Press: Apartheid Shattered Dreams Come True 50 Years On

74-year-old Reggie Dreyer has waited more than 50 years to play with a symphony orchestra. Denied the chance due to Apartheid his dream will finally be released come Tuesday, 7 March where he’s set to perform Piano Concerto no 23 in A, K 488 by Mozart with the Cape Philharmonic Orchestra at the Artscape Theatre Centre’s Lunch Hour concert. This Mozart classic was the very same piece he auditioned in 1960 with the orchestra, but due to Apartheid legislation the orchestra could not offer him an engagement. 


Last year, he was urged to contact the CPO again and with University of Cape Town (UCT) teacher Franklyn Larey and the CPO’s resident conductor Brandon Phillips on the panel, he was offered the chance to audition again.  Mr Dreyer never gave up his dream and became a cornerstone of teaching and the church in his community. 


Also on the bill will be 12-year old Qden Blaauw who will play the slow movement of Mozart’s Piano Concerto No. 21 in C, K. 467, known as “Elvira Madigan.


Says Louis Heyneman, CEO of the CPO: “With Qden Blaauw, the youngest and Reggie Dreyer at the upper end as soloists in the Cape Town Philharmonic Orchestra’s free lunch hour concert in the Artscape Chandelier Foyer, there’s no doubt that the two organizations are creating a space for everyone.”


Under the direction of Brandon Phillips, the orchestra will also play a variety of light orchestral pops.  

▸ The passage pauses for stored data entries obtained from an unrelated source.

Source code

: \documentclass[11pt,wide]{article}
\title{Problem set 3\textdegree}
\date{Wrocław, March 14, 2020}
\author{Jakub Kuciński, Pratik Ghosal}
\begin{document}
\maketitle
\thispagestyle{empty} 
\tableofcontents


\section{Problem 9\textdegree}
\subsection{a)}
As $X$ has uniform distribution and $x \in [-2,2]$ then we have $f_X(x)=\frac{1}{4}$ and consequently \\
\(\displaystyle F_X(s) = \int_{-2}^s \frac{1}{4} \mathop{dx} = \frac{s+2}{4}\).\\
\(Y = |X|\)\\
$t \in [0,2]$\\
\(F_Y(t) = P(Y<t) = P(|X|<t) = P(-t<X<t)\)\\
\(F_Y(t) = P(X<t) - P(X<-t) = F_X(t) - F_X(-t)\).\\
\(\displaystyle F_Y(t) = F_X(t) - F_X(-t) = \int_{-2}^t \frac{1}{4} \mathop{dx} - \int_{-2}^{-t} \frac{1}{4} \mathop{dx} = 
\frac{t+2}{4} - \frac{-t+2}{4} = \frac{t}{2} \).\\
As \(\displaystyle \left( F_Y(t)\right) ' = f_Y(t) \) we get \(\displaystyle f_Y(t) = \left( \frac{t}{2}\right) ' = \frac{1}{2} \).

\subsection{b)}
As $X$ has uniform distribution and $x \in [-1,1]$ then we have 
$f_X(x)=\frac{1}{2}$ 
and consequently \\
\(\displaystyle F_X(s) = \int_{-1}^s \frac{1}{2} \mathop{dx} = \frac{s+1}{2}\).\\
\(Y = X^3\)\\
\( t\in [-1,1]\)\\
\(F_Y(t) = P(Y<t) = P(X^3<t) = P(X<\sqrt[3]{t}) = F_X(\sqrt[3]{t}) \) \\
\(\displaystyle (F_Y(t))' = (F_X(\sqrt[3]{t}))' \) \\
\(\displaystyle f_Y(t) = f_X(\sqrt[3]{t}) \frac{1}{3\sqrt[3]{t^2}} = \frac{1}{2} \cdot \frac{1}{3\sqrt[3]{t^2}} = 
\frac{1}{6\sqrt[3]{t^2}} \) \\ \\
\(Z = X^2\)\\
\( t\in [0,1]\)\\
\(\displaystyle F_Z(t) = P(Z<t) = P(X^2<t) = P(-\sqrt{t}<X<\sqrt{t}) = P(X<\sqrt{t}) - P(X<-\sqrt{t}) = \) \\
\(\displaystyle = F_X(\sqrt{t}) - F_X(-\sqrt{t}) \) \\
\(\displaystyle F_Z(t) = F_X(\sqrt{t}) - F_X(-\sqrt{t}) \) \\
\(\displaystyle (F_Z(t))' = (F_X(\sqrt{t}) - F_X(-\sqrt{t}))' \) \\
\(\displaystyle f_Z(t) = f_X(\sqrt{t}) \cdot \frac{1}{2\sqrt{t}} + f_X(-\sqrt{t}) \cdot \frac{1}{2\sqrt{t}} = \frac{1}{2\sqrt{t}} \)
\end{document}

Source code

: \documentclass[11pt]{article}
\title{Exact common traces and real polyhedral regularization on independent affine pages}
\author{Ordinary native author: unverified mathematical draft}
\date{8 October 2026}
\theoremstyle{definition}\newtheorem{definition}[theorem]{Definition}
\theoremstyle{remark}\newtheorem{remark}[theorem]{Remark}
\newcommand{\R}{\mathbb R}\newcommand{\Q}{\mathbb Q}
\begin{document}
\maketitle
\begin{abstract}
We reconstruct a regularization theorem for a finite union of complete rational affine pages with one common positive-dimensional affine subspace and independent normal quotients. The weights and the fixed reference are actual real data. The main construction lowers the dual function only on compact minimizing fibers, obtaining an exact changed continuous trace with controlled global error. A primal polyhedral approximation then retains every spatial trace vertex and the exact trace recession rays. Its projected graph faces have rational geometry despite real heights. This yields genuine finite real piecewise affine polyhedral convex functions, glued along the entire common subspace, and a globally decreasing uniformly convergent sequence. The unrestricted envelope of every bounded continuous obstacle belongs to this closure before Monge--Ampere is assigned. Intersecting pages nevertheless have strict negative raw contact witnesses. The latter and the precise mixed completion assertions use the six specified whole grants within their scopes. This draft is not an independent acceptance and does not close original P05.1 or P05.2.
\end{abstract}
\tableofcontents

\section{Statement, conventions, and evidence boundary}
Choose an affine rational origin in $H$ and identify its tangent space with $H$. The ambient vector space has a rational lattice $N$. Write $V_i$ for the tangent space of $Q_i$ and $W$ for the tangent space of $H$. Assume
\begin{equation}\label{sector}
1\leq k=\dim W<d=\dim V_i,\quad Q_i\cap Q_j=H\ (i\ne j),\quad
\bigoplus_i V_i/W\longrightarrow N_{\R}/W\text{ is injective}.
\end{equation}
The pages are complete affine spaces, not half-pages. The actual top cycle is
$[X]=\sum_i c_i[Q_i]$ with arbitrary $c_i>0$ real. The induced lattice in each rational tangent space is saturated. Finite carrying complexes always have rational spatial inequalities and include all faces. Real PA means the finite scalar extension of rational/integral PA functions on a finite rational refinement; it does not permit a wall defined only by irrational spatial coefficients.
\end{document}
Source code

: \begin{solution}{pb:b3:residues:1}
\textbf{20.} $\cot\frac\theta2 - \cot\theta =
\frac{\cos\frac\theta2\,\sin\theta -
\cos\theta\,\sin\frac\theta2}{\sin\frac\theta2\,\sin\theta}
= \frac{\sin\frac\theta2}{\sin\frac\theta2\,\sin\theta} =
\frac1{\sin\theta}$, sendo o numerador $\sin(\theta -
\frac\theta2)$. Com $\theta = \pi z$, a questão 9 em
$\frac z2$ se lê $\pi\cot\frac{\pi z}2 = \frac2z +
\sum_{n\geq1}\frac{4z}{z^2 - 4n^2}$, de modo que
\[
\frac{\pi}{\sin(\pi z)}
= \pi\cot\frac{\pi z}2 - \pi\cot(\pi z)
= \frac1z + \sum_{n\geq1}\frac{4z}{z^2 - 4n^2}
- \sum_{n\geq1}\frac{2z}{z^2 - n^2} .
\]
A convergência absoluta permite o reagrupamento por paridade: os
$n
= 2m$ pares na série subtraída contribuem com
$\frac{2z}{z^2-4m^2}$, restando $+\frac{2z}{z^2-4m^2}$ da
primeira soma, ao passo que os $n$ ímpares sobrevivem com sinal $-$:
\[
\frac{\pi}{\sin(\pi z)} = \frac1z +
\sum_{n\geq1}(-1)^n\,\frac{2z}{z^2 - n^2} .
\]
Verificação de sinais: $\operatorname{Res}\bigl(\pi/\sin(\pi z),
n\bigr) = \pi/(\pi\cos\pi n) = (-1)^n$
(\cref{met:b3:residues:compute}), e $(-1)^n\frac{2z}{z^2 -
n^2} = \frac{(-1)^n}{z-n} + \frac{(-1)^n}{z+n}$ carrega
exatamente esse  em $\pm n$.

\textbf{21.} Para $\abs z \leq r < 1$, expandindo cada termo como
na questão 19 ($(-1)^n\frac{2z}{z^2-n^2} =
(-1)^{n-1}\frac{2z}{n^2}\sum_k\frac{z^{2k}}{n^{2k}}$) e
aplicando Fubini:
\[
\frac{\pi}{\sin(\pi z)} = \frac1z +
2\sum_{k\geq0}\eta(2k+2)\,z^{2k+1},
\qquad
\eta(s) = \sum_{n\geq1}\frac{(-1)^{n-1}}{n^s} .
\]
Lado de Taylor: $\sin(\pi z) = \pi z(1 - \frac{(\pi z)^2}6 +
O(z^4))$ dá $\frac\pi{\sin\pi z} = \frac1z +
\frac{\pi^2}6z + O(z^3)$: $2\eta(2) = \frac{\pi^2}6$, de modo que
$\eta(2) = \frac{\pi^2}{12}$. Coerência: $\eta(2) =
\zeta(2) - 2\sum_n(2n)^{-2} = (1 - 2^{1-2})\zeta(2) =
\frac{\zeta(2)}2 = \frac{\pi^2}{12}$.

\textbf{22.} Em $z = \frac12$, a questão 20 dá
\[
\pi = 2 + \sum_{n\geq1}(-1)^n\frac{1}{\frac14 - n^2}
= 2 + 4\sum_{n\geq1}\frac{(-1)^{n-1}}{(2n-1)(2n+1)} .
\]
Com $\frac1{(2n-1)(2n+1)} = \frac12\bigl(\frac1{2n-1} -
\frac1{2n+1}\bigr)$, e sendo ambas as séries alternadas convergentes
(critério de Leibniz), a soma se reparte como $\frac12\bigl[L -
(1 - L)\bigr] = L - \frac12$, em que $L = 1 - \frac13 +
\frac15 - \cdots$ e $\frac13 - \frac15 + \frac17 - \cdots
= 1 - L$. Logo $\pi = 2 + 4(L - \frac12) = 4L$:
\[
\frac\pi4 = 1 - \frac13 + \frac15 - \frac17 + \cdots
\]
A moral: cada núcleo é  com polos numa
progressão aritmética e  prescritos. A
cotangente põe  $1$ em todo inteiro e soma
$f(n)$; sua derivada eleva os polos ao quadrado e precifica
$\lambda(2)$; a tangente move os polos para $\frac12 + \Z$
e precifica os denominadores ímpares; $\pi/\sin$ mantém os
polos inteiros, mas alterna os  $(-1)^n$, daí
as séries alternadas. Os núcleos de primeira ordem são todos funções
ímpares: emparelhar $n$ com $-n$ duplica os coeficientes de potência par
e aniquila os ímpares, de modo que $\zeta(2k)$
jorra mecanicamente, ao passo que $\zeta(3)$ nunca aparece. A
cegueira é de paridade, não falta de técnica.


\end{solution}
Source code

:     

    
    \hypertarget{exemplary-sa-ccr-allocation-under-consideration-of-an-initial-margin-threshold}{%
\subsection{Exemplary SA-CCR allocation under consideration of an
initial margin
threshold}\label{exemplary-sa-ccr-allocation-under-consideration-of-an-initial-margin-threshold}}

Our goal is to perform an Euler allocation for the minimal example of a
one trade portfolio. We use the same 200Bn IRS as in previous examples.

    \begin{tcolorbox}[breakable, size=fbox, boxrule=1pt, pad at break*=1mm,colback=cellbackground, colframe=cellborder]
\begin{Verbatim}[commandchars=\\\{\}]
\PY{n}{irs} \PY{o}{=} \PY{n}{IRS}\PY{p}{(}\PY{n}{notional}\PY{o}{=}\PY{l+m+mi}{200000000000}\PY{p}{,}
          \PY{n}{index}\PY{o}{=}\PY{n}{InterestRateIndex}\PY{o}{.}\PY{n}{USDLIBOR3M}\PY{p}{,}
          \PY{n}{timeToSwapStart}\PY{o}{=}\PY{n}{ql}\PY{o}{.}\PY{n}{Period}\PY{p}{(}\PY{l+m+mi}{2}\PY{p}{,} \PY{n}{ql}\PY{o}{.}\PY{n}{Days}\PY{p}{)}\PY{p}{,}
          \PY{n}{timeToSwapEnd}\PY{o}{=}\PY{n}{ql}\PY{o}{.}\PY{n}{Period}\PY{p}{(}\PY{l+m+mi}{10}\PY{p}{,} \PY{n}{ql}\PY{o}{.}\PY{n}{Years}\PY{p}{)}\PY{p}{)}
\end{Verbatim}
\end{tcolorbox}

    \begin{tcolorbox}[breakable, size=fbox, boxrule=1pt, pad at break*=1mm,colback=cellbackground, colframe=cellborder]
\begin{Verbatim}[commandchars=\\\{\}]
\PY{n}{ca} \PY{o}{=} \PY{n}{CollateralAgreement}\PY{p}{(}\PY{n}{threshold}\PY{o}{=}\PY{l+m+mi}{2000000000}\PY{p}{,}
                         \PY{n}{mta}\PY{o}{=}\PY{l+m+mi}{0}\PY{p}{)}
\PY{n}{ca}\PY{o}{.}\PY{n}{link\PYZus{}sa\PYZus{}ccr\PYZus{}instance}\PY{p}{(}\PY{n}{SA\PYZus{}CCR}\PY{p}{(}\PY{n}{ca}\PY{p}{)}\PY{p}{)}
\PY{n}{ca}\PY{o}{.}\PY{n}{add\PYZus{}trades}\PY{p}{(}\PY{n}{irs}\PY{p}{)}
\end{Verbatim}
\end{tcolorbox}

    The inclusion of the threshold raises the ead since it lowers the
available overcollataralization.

Says Artscape CEO Marlene le Roux: “The concert series ties into our objective that Artscape’s theatre doors remain open to patrons and stages open to performers who were denied access in the past. Artscape also recognizes the immense challenges facing the youth of today inclusive of socio-economic issues which through our programmes we can assist in resolving some of these challenges.”